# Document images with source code
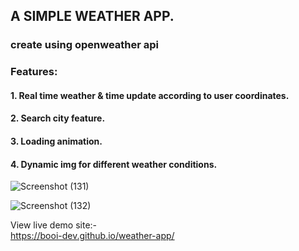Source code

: 
<h2> A SIMPLE WEATHER APP. </h2>
<h3> create using openweather api </h3>

<h3> Features: </h3>
<h4> 1. Real time weather & time update according to user coordinates. </h4>
<h4> 2. Search city feature. </h4>
<h4> 3. Loading animation. </h4>
<h4> 4. Dynamic img for different weather conditions. </h4>

![Screenshot (131)](https://user-images.githubusercontent.com/56810550/211185842-af4825a1-a854-400d-842e-a830f729b74c.png)

![Screenshot (132)](https://user-images.githubusercontent.com/56810550/211185861-00bd1db7-98d0-491d-9214-4dd2da338803.png)

View live demo site:- <br>
https://booi-dev.github.io/weather-app/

# TASK TO CARRY OUT
Work out the number of lines in the records containing the word "Screenshot". Write only that number.

# RESPONSE BELOW
2